Air Travel Fiction and Film: Cloud People explores how, over the past four decades, fiction and film have transformed our perceptions and representations of contemporary air travel. Adopting an interdisciplinary approach, the book provides a comprehensive analysis of a wide range of international cultural productions, and elucidates the paradigms and narratives that constitute our current imaginary of air mobility. Erica Durante advances the hypothesis that fiction and film have converted the Airworld—the world of airplanes and airport infrastructures—into a pivotal anthropological place that is endowed with social significance and identity, suggesting that the assimilation of the sky into our cultural imaginary and lifestyle has metamorphosed human society into “Cloud People.” In its examination of the representations of air travel as an epicenter of today’s world, the book not only illustrates a novel perspective on contemporary fiction, but fills an important gap in the study of globalization within literary and film studies.

Air Vagabonds

by Anthony J. Vallone

Air Vagabonds is the story of the amazing, true (mis)adventures of a band of rogues piloting aircraft alone into exotic and deadly destinations.In the late 1970s and through the 1980s the demand for light aircraft eclipsed anything seen before or since.

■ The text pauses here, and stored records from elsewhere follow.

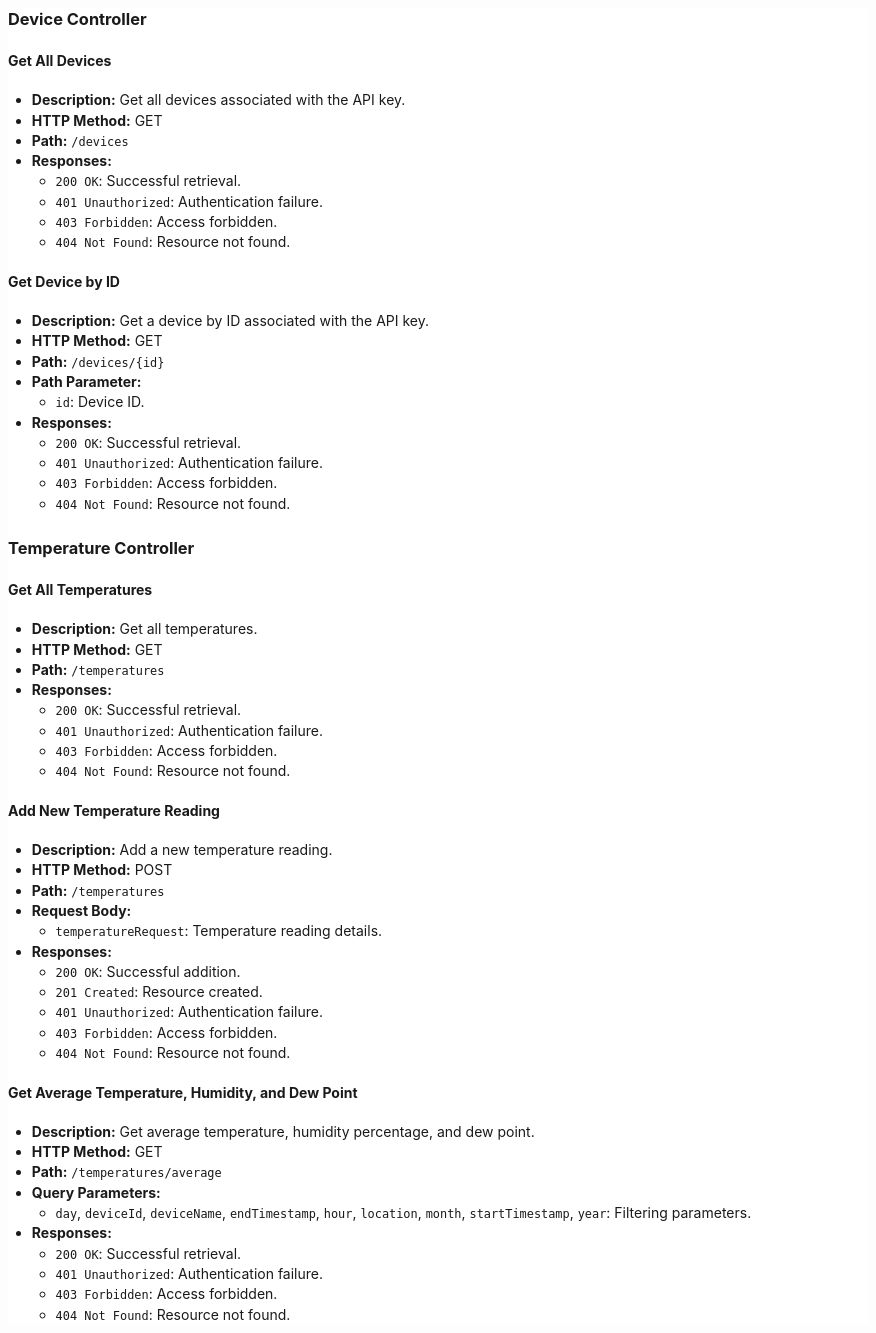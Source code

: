 ### Device Controller
#### Get All Devices
- **Description:** Get all devices associated with the API key.
- **HTTP Method:** GET
- **Path:** `/devices`
- **Responses:**
  - `200 OK`: Successful retrieval.
  - `401 Unauthorized`: Authentication failure.
  - `403 Forbidden`: Access forbidden.
  - `404 Not Found`: Resource not found.

#### Get Device by ID
- **Description:** Get a device by ID associated with the API key.
- **HTTP Method:** GET
- **Path:** `/devices/{id}`
- **Path Parameter:**
  - `id`: Device ID.
- **Responses:**
  - `200 OK`: Successful retrieval.
  - `401 Unauthorized`: Authentication failure.
  - `403 Forbidden`: Access forbidden.
  - `404 Not Found`: Resource not found.

### Temperature Controller
#### Get All Temperatures
- **Description:** Get all temperatures.
- **HTTP Method:** GET
- **Path:** `/temperatures`
- **Responses:**
  - `200 OK`: Successful retrieval.
  - `401 Unauthorized`: Authentication failure.
  - `403 Forbidden`: Access forbidden.
  - `404 Not Found`: Resource not found.

#### Add New Temperature Reading
- **Description:** Add a new temperature reading.
- **HTTP Method:** POST
- **Path:** `/temperatures`
- **Request Body:**
  - `temperatureRequest`: Temperature reading details.
- **Responses:**
  - `200 OK`: Successful addition.
  - `201 Created`: Resource created.
  - `401 Unauthorized`: Authentication failure.
  - `403 Forbidden`: Access forbidden.
  - `404 Not Found`: Resource not found.

#### Get Average Temperature, Humidity, and Dew Point
- **Description:** Get average temperature, humidity percentage, and dew point.
- **HTTP Method:** GET
- **Path:** `/temperatures/average`
- **Query Parameters:**
  - `day`, `deviceId`, `deviceName`, `endTimestamp`, `hour`, `location`, `month`, `startTimestamp`, `year`: Filtering parameters.
- **Responses:**
  - `200 OK`: Successful retrieval.
  - `401 Unauthorized`: Authentication failure.
  - `403 Forbidden`: Access forbidden.
  - `404 Not Found`: Resource not found.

This created the need for a small air force of pilots--ferry pilots--willing to fly thousands of planes to clients in every corner of the globe. Long-range solo flying is not for everyone, and it attracted a cast of eccentric, unforgettable mavericks who flew from one misadventure to the next, battling storms, desert winds, aircraft malfunctions, primitive navigational aids, loneliness, chemical imbalances, and dangerous Third World politics. Some carried on international scams and love affairs, some were lost at sea, some imprisoned by African despots. They're all here, described with humor and high drama by one of their own, a survivor with phenomenal recall, a knack for distinguishing character from bluster, and a great ear for dialogue and aviation lore.

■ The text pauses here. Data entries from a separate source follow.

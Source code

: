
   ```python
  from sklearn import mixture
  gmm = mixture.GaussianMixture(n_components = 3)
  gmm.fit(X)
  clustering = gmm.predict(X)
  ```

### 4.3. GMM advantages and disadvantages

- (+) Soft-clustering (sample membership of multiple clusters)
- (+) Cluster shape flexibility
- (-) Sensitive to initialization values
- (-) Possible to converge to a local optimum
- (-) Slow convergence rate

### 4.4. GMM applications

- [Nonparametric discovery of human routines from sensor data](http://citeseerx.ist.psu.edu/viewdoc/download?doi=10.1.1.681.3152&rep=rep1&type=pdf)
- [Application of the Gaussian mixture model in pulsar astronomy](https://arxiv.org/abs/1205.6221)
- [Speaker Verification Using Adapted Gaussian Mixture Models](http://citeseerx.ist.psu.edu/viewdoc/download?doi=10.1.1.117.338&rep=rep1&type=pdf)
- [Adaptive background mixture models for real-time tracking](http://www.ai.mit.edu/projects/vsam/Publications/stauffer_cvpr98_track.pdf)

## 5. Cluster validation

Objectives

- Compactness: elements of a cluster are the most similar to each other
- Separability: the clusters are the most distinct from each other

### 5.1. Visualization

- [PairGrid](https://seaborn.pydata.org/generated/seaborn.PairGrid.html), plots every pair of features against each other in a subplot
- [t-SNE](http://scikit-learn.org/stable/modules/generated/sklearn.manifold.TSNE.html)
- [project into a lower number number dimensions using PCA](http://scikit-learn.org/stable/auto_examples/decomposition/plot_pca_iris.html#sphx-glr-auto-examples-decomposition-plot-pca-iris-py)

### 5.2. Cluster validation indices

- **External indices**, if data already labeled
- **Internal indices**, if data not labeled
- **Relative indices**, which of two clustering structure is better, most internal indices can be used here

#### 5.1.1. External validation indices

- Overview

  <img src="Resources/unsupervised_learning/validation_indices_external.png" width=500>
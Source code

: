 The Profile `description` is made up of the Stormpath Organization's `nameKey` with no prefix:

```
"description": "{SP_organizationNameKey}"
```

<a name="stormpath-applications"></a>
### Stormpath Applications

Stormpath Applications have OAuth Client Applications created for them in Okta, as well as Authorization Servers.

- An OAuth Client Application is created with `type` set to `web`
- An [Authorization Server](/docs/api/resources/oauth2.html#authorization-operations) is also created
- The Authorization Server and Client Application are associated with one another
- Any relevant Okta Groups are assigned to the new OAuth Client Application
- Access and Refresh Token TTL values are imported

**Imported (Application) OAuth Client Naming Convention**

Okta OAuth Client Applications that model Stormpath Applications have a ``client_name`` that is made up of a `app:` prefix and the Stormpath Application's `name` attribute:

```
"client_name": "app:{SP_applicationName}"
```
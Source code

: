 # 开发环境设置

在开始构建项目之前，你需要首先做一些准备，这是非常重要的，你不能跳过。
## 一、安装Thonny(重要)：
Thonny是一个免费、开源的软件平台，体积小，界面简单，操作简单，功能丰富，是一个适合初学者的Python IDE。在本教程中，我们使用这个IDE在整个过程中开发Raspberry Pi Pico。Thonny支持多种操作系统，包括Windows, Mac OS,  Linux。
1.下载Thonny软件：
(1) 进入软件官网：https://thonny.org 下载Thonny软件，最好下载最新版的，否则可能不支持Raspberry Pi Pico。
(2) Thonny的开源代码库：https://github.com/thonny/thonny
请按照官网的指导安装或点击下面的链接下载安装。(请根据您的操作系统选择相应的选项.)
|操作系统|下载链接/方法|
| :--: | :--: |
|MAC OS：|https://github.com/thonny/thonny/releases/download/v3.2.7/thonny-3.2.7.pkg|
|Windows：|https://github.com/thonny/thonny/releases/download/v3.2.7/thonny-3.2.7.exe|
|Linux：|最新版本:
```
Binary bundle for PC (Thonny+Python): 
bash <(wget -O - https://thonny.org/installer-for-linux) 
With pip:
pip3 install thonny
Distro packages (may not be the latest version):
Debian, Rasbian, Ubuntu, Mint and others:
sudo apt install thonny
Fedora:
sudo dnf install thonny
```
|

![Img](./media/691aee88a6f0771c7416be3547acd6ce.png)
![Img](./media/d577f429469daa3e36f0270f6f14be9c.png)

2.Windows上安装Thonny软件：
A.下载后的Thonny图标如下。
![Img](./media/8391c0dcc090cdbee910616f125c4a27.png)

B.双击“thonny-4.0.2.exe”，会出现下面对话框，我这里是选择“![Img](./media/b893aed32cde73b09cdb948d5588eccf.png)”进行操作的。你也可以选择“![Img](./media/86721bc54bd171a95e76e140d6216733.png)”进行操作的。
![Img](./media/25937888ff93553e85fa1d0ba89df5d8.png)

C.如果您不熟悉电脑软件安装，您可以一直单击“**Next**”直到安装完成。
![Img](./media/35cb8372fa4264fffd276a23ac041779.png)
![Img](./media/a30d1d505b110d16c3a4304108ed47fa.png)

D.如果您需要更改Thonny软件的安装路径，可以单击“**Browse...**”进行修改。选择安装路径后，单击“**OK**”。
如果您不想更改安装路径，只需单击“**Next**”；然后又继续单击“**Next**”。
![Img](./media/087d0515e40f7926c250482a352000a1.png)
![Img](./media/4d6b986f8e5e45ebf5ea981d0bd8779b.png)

Airborne Dreams: "Nisei" Stewardesses and Pan American World Airways

by Christine Yano

In 1955 Pan American World Airways began recruiting Japanese American women to work as stewardesses on its Tokyo-bound flights and eventually its round-the-world flights as well. Based in Honolulu, these women were informally known as Pan Am's "Nisei"--second-generation Japanese Americans--even though not all of them were Japanese American or second-generation. They were ostensibly hired for their Japanese-language skills, but few spoke Japanese fluently. This absorbing account of Pan Am's "Nisei" stewardess program suggests that the Japanese American (and later other Asian and Asian American) stewardesses were meant to enhance the airline's image of exotic cosmopolitanism and worldliness. As its corporate archives demonstrate, Pan Am marketed itself as an iconic American company pioneering new frontiers of race, language, and culture. Christine R. Yano juxtaposes the airline's strategies and practices with the recollections of former "Nisei" flight attendants. In interviews with the author, these women proudly recall their experiences as young women who left home to travel the globe with Pan American World Airways, forging their own cosmopolitan identities in the process. Airborne Dreams is the story of an unusual personnel program implemented by an American corporation intent on expanding and dominating the nascent market for international air travel. That program reflected the Jet Age dreams of global mobility that excited postwar Americans, as well as the inequalities of gender, class, race, and ethnicity that constrained many of them.